Ms. Rivarde testified that Defendant was her second cousin. She said that
she was at church when Defendant arrived and loudly stated that he was “looking
for his momma,” also known as his “Auntie Sandra.” Because Defendant was
being disruptive, Ms. Rivarde went outside with Defendant and told him that his
Auntie Sandra was not at church. Upon hearing this, Defendant admitted that he
had done “something bad” and “he kept on asking for Sandra.” Pursuant to Ms.
Rivarde’s inquiries, Defendant repeatedly told her that he had shot Beverly, the
victim, and was “going to go to jail for life.” Ms. Rivarde called family members
and placed a 911 call after learning what Defendant had done.
Following the 911 call, Ms. Rivarde said Defendant started pacing and
seemed nervous. Ms.

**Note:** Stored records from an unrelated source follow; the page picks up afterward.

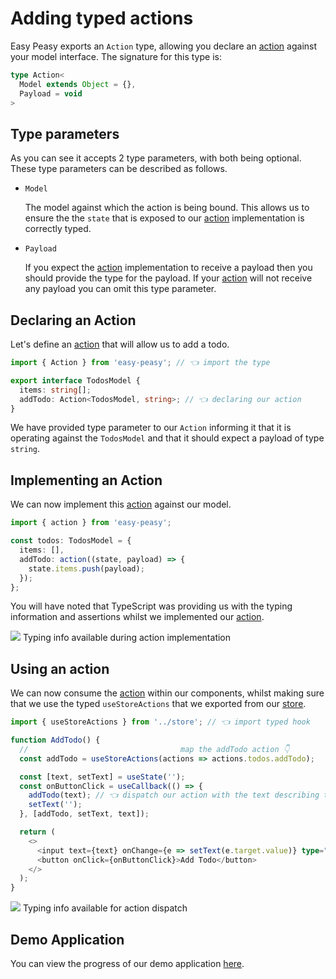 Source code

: # Adding typed actions

Easy Peasy exports an `Action` type, allowing you declare an [action](/docs/api/action) against your model interface. The signature for this type is:

```typescript
type Action<
  Model extends Object = {}, 
  Payload = void
>
```

## Type parameters

As you can see it accepts 2 type parameters, with both being optional. These type parameters can be described as follows.

 - `Model`

   The model against which the action is being bound. This allows us to ensure the the `state` that is exposed to our [action](/docs/api/action) implementation is correctly typed.

- `Payload`

  If you expect the [action](/docs/api/action) implementation to receive a payload then you should provide the type for the payload. If your [action](/docs/api/action) will not receive any payload you can omit this type parameter.

## Declaring an Action

Let's define an [action](/docs/api/action) that will allow us to add a todo.

```typescript
import { Action } from 'easy-peasy'; // 👈 import the type

export interface TodosModel {
  items: string[];
  addTodo: Action<TodosModel, string>; // 👈 declaring our action
}
```

We have provided type parameter to our `Action` informing it that it is operating against the `TodosModel` and that it should expect a payload of type `string`.

## Implementing an Action

We can now implement this [action](/docs/api/action) against our model.

```typescript
import { action } from 'easy-peasy';

const todos: TodosModel = {
  items: [],
  addTodo: action((state, payload) => {
    state.items.push(payload);
  });
};
```

You will have noted that TypeScript was providing us with the typing information and assertions whilst we implemented our [action](/docs/api/action).

<div class="screenshot">
  <img src="../../assets/typescript-tutorial/typed-action-imp.png" />
  <span class="caption">Typing info available during action implementation</span>
</div>

## Using an action

We can now consume the [action](/docs/api/action) within our components, whilst making sure that we use the typed `useStoreActions` that we exported from our [store](/docs/api/store).

```typescript
import { useStoreActions } from '../store'; // 👈 import typed hook

function AddTodo() {
  //                                  map the addTodo action 👇
  const addTodo = useStoreActions(actions => actions.todos.addTodo);

  const [text, setText] = useState('');
  const onButtonClick = useCallback(() => {
    addTodo(text); // 👈 dispatch our action with the text describing the todo
    setText('');
  }, [addTodo, setText, text]);

  return (
    <>
      <input text={text} onChange={e => setText(e.target.value)} type="text />
      <button onClick={onButtonClick}>Add Todo</button>
    </>
  );
}
```

<div class="screenshot">
  <img src="../../assets/typescript-tutorial/typed-action-dispatch.png" />
  <span class="caption">Typing info available for action dispatch</span>
</div>

## Demo Application

You can view the progress of our demo application [here](https://codesandbox.io/s/easy-peasytypescript-tutorialtyped-actions-hf53f).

Rivarde tried to calm Defendant so that he would not leave
3 the scene. Thereafter, Ms. Rivarde observed Defendant retrieve a gun from a
garbage can and drive away in the victim’s vehicle. Ms. Rivarde said that
Defendant returned approximately two minutes later; however, she no longer saw a
gun in his possession. Ms. Rivarde stated that she had never thought of Defendant
as a person with a mental disease during the time that she has known him.

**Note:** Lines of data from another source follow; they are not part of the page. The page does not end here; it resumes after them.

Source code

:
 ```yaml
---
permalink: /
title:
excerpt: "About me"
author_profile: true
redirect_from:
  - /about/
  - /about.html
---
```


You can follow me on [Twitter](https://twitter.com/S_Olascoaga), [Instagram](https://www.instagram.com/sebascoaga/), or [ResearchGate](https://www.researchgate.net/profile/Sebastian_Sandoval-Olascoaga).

Detective Sergeant Clinton Givens
Detective Sergeant Givens led the investigation into the murder of the
victim. After entering the residence, Detective Sergeant Givens testified that he
saw a body wrapped in plastic and blood stains on the floor, a pillow, and possibly
on the wall. While numerous items were recovered at the scene, Detective
Sergeant Givens said that neither the murder weapon nor any shell casings were
found.
As part of his investigation, Detective Sergeant Givens learned of a second
victim, K.L. K.L.’s mother reported that Defendant had choked K.L. on the day of
the shooting. Physical evidence supported that K.L. had bruises to her neck and
face. Because of K.L.’s age, eight years old, an interview was scheduled for her at
the Child Advocacy Center (“CAC”).
K.L.’s Audio and Video CAC Recording
The CAC’s audio and video recorded interview with K.L. was introduced
into evidence and published to the jury. In the recorded interview, K.L. stated that
Defendant grabbed her by her arm, brought her upstairs, and started “smothering”

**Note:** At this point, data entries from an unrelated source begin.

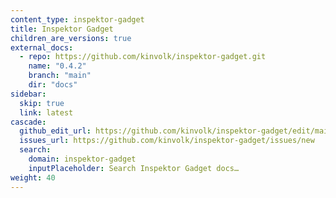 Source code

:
 ```yaml
---
content_type: inspektor-gadget
title: Inspektor Gadget
children_are_versions: true
external_docs:
  - repo: https://github.com/kinvolk/inspektor-gadget.git
    name: "0.4.2"
    branch: "main"
    dir: "docs"
sidebar:
  skip: true
  link: latest
cascade:
  github_edit_url: https://github.com/kinvolk/inspektor-gadget/edit/main/docs
  issues_url: https://github.com/kinvolk/inspektor-gadget/issues/new
  search:
    domain: inspektor-gadget
    inputPlaceholder: Search Inspektor Gadget docs…
weight: 40
---
```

her. She explained that Defendant put his hand over her nose and her mouth,
causing bruising on her face. Shortly thereafter, he let her go and she ran
downstairs. Later, Defendant grabbed her by the leg and started to choke her with
both of his hands. She explained that she could not talk, could not breathe, and
4 started to cough. As a result of the choking, K.L. suffered bruises on her neck.
K.L. stated that Defendant was choking K.L. while the victim was asleep on the
couch.
K.L. maintained that after Defendant choked her, he “put me in a black truck
with some man and I didn’t know his name . . . and he told that man to kidnap me
and bring me back to Texas;” instead, however, the man brought her to her Auntie
Dana’s house. K.L. stated that she did not witness Defendant shoot the victim.
K.L. explained that she only learned that Defendant had shot the victim when she
“heard about it on the news,” after she was at her aunt’s house.
Dr. Neha Mehta
Dr. Mehta, an expert in child abuse pediatrics and the medical director of the
Audrey Hepburn Care Center, examined K.L. She testified that her examination
revealed bruising to the lower left side of K.L.’s face. There was also bruising on
the lower left aspect, middle, and the middle right hand side of K.L.’s neck. K.L.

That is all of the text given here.